◆ What the task asks ◆
Where a line below holds the string "debug", that line goes into the answer.

◆ Data to examine ◆
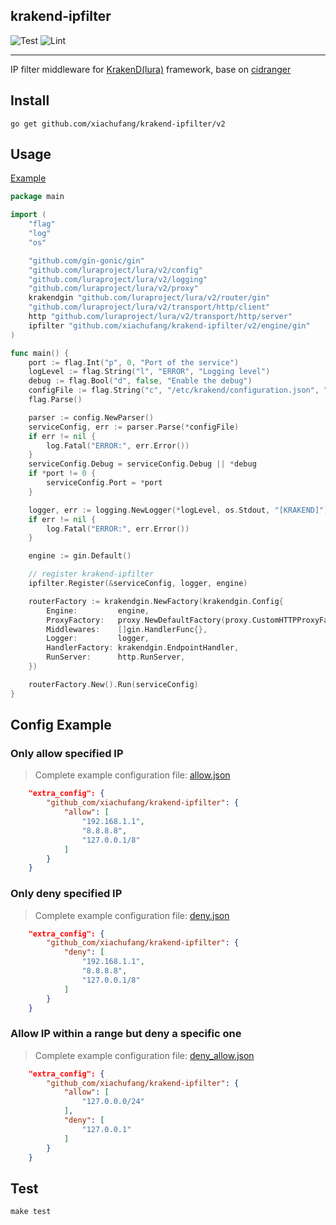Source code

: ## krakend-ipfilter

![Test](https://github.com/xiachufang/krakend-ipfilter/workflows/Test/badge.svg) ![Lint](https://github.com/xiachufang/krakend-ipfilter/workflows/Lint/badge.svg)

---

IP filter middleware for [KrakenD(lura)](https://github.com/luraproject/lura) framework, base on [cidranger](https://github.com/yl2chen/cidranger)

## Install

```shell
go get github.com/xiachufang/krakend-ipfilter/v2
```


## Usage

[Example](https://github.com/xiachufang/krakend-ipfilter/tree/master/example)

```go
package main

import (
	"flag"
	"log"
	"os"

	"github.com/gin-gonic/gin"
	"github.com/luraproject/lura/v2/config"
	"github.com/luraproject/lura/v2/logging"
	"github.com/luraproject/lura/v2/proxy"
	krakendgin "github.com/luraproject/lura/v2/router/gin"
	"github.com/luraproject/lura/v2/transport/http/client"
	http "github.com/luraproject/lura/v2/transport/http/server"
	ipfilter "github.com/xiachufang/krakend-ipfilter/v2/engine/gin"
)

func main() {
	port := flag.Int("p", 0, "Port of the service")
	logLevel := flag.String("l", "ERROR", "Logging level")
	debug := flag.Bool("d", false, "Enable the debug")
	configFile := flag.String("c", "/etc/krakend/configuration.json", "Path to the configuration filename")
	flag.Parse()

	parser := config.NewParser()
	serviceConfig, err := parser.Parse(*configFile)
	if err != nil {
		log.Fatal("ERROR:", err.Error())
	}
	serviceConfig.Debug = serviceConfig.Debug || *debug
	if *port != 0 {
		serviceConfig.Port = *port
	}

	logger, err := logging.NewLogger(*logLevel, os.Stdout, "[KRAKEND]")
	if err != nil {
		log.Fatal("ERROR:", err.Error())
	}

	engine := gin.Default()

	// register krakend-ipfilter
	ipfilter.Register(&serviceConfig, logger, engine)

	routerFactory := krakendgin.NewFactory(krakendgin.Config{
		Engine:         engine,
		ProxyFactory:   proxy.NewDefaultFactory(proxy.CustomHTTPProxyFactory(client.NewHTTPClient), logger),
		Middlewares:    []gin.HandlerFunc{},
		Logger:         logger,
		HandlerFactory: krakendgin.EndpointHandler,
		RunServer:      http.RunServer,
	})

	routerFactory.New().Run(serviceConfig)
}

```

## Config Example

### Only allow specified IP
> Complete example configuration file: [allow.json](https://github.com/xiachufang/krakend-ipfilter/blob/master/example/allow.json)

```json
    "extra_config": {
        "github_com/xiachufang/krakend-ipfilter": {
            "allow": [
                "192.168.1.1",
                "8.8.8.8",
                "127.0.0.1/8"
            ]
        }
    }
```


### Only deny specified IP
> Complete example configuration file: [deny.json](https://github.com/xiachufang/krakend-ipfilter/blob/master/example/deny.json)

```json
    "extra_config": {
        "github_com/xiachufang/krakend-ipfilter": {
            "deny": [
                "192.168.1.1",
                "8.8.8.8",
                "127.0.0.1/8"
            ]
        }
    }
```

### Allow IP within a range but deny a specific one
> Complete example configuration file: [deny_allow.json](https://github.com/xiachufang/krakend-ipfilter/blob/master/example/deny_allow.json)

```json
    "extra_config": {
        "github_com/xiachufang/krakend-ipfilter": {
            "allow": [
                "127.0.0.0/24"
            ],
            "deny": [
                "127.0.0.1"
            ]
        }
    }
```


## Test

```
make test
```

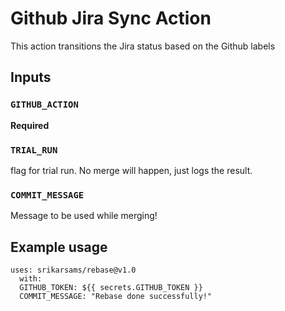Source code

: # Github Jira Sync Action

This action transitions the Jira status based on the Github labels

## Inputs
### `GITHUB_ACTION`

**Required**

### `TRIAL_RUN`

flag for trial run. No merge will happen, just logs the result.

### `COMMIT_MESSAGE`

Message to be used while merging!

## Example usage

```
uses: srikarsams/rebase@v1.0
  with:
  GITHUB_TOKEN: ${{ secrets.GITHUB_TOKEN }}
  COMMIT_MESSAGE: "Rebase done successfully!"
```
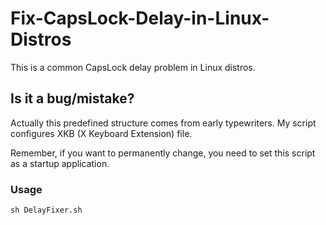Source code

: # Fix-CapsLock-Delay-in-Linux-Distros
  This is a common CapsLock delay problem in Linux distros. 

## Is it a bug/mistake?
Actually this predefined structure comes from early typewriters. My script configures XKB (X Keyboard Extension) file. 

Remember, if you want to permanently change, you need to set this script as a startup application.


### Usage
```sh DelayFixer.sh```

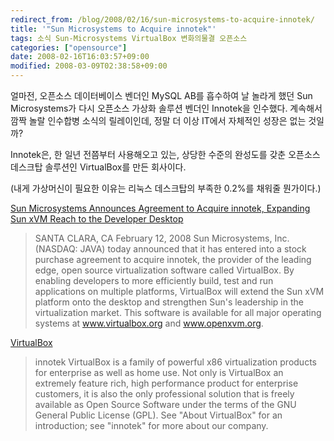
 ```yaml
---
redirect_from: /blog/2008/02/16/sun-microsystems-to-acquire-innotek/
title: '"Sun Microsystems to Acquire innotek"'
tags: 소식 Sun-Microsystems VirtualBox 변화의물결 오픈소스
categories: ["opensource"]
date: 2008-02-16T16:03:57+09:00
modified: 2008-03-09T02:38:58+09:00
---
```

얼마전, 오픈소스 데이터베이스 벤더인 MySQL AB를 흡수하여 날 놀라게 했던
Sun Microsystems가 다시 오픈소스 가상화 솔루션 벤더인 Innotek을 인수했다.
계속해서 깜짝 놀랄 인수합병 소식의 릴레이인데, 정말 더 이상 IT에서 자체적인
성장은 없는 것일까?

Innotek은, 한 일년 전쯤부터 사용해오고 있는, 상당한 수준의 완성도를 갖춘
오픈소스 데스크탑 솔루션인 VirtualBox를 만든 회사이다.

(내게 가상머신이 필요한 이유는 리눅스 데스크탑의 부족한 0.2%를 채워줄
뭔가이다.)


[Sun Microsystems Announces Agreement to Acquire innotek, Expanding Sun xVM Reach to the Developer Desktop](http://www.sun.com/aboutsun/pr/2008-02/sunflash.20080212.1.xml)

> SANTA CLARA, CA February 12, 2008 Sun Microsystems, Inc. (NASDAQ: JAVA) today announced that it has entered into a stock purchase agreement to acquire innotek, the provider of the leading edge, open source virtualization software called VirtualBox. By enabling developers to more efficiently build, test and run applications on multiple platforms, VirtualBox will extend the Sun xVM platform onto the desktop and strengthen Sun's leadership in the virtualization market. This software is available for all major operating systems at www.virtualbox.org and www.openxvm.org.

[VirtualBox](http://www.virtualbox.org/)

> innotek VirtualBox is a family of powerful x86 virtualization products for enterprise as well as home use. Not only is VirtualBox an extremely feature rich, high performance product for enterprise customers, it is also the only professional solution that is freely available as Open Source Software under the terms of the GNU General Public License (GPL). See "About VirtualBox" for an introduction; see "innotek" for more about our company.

◆ Result for this task ◆
	debug := flag.Bool("d", false, "Enable the debug")
	serviceConfig.Debug = serviceConfig.Debug || *debug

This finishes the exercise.